Beef Short Ribs in Chipotle & Green Chile Sauce
from Bon Apetit, January 2003
1 teaspoon kosher salt
1 teaspoon freshly ground black pepper
1 teaspoon ground cumin
1 teaspoon chili powder
1/2 teaspoon ground coriander
5 pounds, meaty beef short ribs (Rule of Thumb: 1 Pound short ribs/person)
Mix the first five ingredients in a large bowl. Massage rub into both sides of the ribs.
Cover and refrigerate for at least 1 hour and preferably overnight.
Beef Ribs Recipe
2 TBSP Olive Oil
1 1/2 cups chopped yellow onion
6 large garlic cloves, minced
28 ounces low sodium chicken broth
1 cup drained canned diced tomatoes
1/4 cup lime juice
1/1/2 TBSP chopped canned chipotle chilies
3 large fresh Anaheim chilies, stemmed seeded & cut into 1/4 " rings
Chopped fresh cilantro for garnish
Preheat oven to 350 degrees. Over medium-high heat, heat olive oil in a dutch oven or other large ovenproof pot.
Working in batches, making sure not to crowd the pot, brown ribs on all sides, about 5 - 7 minutes per batch.
When all the ribs have been browned, transfer them to a plate. Reduce heat to medium and add onions and garlic, cover and cook until onion is soft, stirring occasionally, about 5 minutes.

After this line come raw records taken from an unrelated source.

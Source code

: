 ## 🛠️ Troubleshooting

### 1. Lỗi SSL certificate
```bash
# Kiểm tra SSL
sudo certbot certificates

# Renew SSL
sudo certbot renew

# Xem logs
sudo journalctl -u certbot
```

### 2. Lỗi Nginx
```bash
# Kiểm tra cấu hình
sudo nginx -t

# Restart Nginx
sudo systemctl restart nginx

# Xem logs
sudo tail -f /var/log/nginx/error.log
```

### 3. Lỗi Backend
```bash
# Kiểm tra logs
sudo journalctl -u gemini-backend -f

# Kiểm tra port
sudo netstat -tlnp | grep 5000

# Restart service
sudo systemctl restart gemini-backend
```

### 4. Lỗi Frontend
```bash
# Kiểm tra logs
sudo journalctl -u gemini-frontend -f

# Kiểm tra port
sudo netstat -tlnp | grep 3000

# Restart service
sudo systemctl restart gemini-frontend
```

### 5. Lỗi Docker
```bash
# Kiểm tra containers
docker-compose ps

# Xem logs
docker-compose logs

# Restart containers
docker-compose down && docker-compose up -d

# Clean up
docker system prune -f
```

Add broth and bring to a boil, scraping up any brown bits in the bottom of the pot.
Add tomatoes, lime juice and chipotle chilies (Note: If you like your meals on the mild side, drop the amount of chilies to a 1/2 tablespoon).
Return ribs to pot, meaty side down. Arrange the ribs in a single layer. Bring the mixture to a boil; cover and transfer the pot to your oven. Cook ribs for 1 1/2 hours.
After 90 minutes, remove ribs from oven; using oven mitts, tilt the pot so you can spoon off accumulated fat, (Note: Short ribs are fatty, there will be a fair amount of fat floating on the surface. I use a ball baster to suck up as much fat as I deem reasonable. There will be some fat left in the pot!).
Place pot over medium heat and simmer uncovered for 20 minutes or until the sauce coats the back of a spoon, (Note: I have made this recipe a few times. Sometimes nearly all the liquid boils away in the oven and I add more broth on the stove top. Sometimes the vegetables don't quite disintegrate and I use a stick blender to make a rough "rustic" sauce. Learn to improvise).
When the sauce reaches your desired consistency, add the Anaheim Chile rings and simmer an additional 10 minutes, or until the rings soften.
Serve in large bowls, garnish with chopped cilantro and a lime wedge. You can serve this meal with warm crusty bread, garlic mashed potatoes, or my celery root brandade. WWBob suggests an Australian Shiraz, you want a lot of fruit to complement the spiciness.
OK crablings, another inexpensive but flavorful meal to add to your arsenal. I can hear the thundering feather beats of Thanksgiving approaching. Next time I'll post the Crabby household stuffing recipe. Until then, remember, you can do it, you can cook.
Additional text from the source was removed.